• _Task brief_:
Repeat all entries exactly.

[Records from a collection]
######

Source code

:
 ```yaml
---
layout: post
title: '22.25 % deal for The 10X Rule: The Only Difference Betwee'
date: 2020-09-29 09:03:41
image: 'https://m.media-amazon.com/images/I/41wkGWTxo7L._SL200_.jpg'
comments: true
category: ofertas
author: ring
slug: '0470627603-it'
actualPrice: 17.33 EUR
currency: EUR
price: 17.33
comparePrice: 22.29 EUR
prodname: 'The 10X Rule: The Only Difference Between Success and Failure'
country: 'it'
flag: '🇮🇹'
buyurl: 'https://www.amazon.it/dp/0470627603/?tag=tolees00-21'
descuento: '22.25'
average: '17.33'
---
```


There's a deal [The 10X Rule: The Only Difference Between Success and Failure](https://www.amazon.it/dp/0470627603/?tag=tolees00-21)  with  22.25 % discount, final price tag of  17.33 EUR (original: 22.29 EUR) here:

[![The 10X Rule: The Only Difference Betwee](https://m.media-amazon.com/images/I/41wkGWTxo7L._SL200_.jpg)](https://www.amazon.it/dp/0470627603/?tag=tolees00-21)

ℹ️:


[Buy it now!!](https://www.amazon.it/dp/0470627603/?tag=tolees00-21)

######

• _Answer to this task_:
Source code

:
 ```yaml
---
layout: post
title: '22.25 % deal for The 10X Rule: The Only Difference Betwee'
date: 2020-09-29 09:03:41
image: 'https://m.media-amazon.com/images/I/41wkGWTxo7L._SL200_.jpg'
comments: true
category: ofertas
author: ring
slug: '0470627603-it'
actualPrice: 17.33 EUR
currency: EUR
price: 17.33
comparePrice: 22.29 EUR
prodname: 'The 10X Rule: The Only Difference Between Success and Failure'
country: 'it'
flag: '🇮🇹'
buyurl: 'https://www.amazon.it/dp/0470627603/?tag=tolees00-21'
descuento: '22.25'
average: '17.33'
---
```


There's a deal [The 10X Rule: The Only Difference Between Success and Failure](https://www.amazon.it/dp/0470627603/?tag=tolees00-21)  with  22.25 % discount, final price tag of  17.33 EUR (original: 22.29 EUR) here:

[![The 10X Rule: The Only Difference Betwee](https://m.media-amazon.com/images/I/41wkGWTxo7L._SL200_.jpg)](https://www.amazon.it/dp/0470627603/?tag=tolees00-21)

ℹ️:


[Buy it now!!](https://www.amazon.it/dp/0470627603/?tag=tolees00-21)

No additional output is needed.